His next three novels were also published by 4th Estate. Ghost MacIndoe (2001) is set in London and Brighton and, beginning in 1944, follows the life of Alexander MacIndoe through fifty-six yearly episodes. Invisible (2004) is set in a failing hotel in the west of England, and tells the story of the hotel manager and other characters through the narration of a blind translator, Edward Morton, who is staying in the hotel. So He Takes the Dog (2006) is an unconventional crime novel, set in a dilapidated seaside town and telling the story of a deceased tramp and figures from his life, as well as the man who finds the body and the investigating policeman.

Buckley's sixth novel, Contact, was published by Sort Of Books in 2010. It tells of Dominic and Aileen, a secure and settled married couple, in the aftermath of the arrival of Sam, who claims to be Dominic's son. Michel Faber described it as a "wise, thought-provoking novel" that "deserves to be read and reread".

Buckley published five more novels with Sort of Books. Telescope (2011) is told in the form of the memoirs of a dying man describing his decline and the lives of his siblings. Nostalgia (2013) is set in a Tuscan town and centres on exiled British painter Gideon Westfall. Alongside conventional narration, the novel includes fictional gallery notes, articles, and Who's Who entries. The Guardian described it as "as strange, as nuanced and as peculiar as everything else he's done". The River is the River (2015) concerns a woman who is about to withdraw from society and her sister who is writing a novel. As they interact on a tense visit, stories of multiple characters are recounted, each story leading to further stories.

In 2015, Buckley won the BBC National Short Story Award for his story "Briar Road".

Buckley's tenth novel, The Great Concert of the Night (2018) is told in the form of a diary over the course of a year, including observations, memories and scenes from films starring the diarist's former lover. This was followed by Live; live; live (2020), in which a young man recounts the history of his relationship with his neighbour, a medium.

In 2022, Buckley was the joint winner (with Anne de Marcken) of the Novel Prize, an award for book-length literary fiction that expands the possibilities of the novel form. Prize winners receive $10,000 and simultaneous publication by New York-based New Directions Publishing, London-based Fitzcarraldo Editions, and Sydney-based Giramondo. Buckley's winning entry, Tell, was subsequently published in 2023. The novel takes the form of transcripts of interviews with a gardener about her employer, businessman and art collector Curtis Doyle, who has disappeared. The Times Literary Supplement called it "a fascinating exploration of what it means to tell stories about our lives". The novel was shortlisted for the 2024 Goldsmiths Prize.

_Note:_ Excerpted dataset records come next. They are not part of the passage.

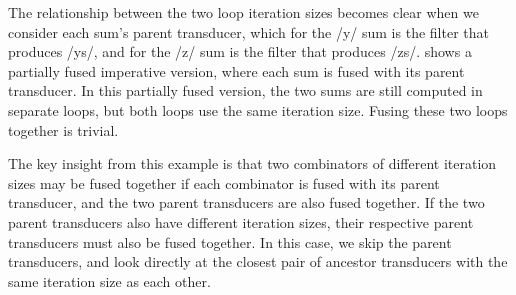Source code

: The relationship between the two loop iteration sizes becomes clear when we consider each sum's parent transducer, which for the \Hs/y/ sum is the filter that produces \Hs/ys/, and for the \Hs/z/ sum is the filter that produces \Hs/zs/.
 shows a partially fused imperative version, where each sum is fused with its parent transducer.
In this partially fused version, the two sums are still computed in separate loops, but both loops use the same iteration size.
Fusing these two loops together is trivial.

The key insight from this example is that two combinators of different iteration sizes may be fused together if each combinator is fused with its parent transducer, and the two parent transducers are also fused together.
If the two parent transducers also have different iteration sizes, their respective parent transducers must also be fused together.
In this case, we skip the parent transducers, and look directly at the closest pair of ancestor transducers with the same iteration size as each other.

Buckley's most recent novel, One Boat (2025), was also published by Fitzcarraldo. It follows a woman making a second visit to a small Greek town after the death of her father, and interweaves past and present as it details her encounters on both visits. In July 2025 it was longlisted for the 2025 Booker Prize.

Buckley is a regular contributor to publications like The Times Literary Supplement. He has been a Fellow at the Royal Literary Fund since 2003.

== Bibliography ==

=== Novels ===

- "The Biography of Thomas Lang" (1997)
- "Xerxes" (1999)
- "Ghost MacIndoe" (2001)
- "Invisible" (2004)
- "So He Takes the Dog" (2006)
- "Contact" (2010)
- "Telescope" (2011)
- "Nostalgia" (2013)
- "The River is the River" (2015)
- "The Great Concert of the Night" (2018)
- "Live; live; live" (2020)
- "Tell" (2024)
- "One Boat" (2025)

=== Guidebooks ===

- "The Rough Guide to Venice & the Veneto"
- "Pocket Rough Guide Venice"
- "Pocket Rough Guide Florence"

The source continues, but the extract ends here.